The significance of the use of subdominant or similar harmony is related to Rosen's general views on sonata form, in which the exposition section creates a sense of musical tension by moving to the dominant key (which lies upward from the home key by one on the circle of fifths). This tension which is "resolved" in the recapitulation by the return to the tonic. The use of the subdominant in secondary developments, a downward move from the tonic on the circle, provides a sort of balance. As Rosen says, "it is the restoration of harmonic equilibrium as well as the need for variation that gives the Secondary Development its function."
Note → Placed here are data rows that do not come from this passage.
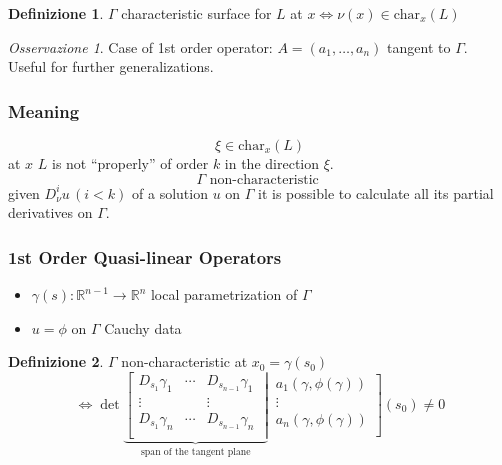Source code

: \documentclass[serif,notheorems]{beamer}
\theoremstyle{definition} %
\newtheorem{definition}{Definizione}[section] %
\theoremstyle{remark}
\newtheorem*{remark}{Osservazione}
\begin{document}
\begin{frame}
\begin{definition}
$\Gamma$ characteristic surface for $L$ at $x \iff \nu(x) \in\text{char}_x (L)$
\end{definition}
\begin{remark}
Case of 1st order operator: $A=(a_1,\ldots ,a_n)$ tangent to $\Gamma$.\\
Useful for further generalizations.
\end{remark}
\end{frame}

\begin{frame}
\frametitle{Meaning}
$$\xi \in \text{char}_x (L)$$
at $x$ $L$ is not ``properly'' of order $k$ in the direction $\xi$.
\vspace{5mm}
$$\Gamma \text{ non-characteristic }$$ 
given $D^i_\nu u \,(i<k)$ of a solution $u$ on $\Gamma$
it is possible to calculate all its partial derivatives on $\Gamma$.
\end{frame}

\begin{frame}
\frametitle{1st Order Quasi-linear Operators}
\begin{itemize}
\item $\gamma (s): \mathbb{R}^{n-1}\rightarrow \mathbb{R}^n$ local parametrization of $\Gamma$
\item $u = \phi$ on $\Gamma$ Cauchy data
\end{itemize}
\begin{definition}
$\Gamma$ non-characteristic at $x_0=\gamma (s_0)$\\
\begin{equation*}
\iff \det
\underbrace{
\left[
\begin{matrix}
D_{s_1}\gamma_1 & \cdots & D_{s_{n-1}}\gamma_1 \\
\vdots &  & \vdots \\
D_{s_1}\gamma_n & \cdots & D_{s_{n-1}}\gamma_n \\
\end{matrix}\;\right|}_{\text{span of the tangent plane}} \,
\left.
\begin{matrix}
a_1(\gamma, \phi(\gamma))\\
\vdots\\
a_n(\gamma, \phi(\gamma))\\
\end{matrix}\right] (s_0) \neq 0
\end{equation*}
\end{definition}
\end{frame}
\end{document}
Sometimes the secondary development serves a rather mechanical structural function. In a recapitulation, the musical material that was laid out in the exposition is restated so as to occur entirely (or almost so) in the main key. Thus some kind of alteration is needed to keep the music in the original key, at the spot that corresponds to the place in the exposition where the music changed key. Many secondary developments are placed where they can serve this function. Rosen emphasizes, however, that facilitating the arrangement of keys is not the only or even primary function of a secondary development. As evidence he notes that "the Secondary Development as often as not returns to one of the themes of the first group, which necessitates a still further change later in the section in order to bring the second group into the tonic." As an example Rosen cites Beethoven's "Waldstein" sonata, op. 53.
The secondary development sometimes forms a passage of great drama, even the dramatic climax of the movement. For one such instance, see Rosen's discussion of the secondary development in the opening movement of Haydn's string quartet in B minor, Op. 33 no. 1.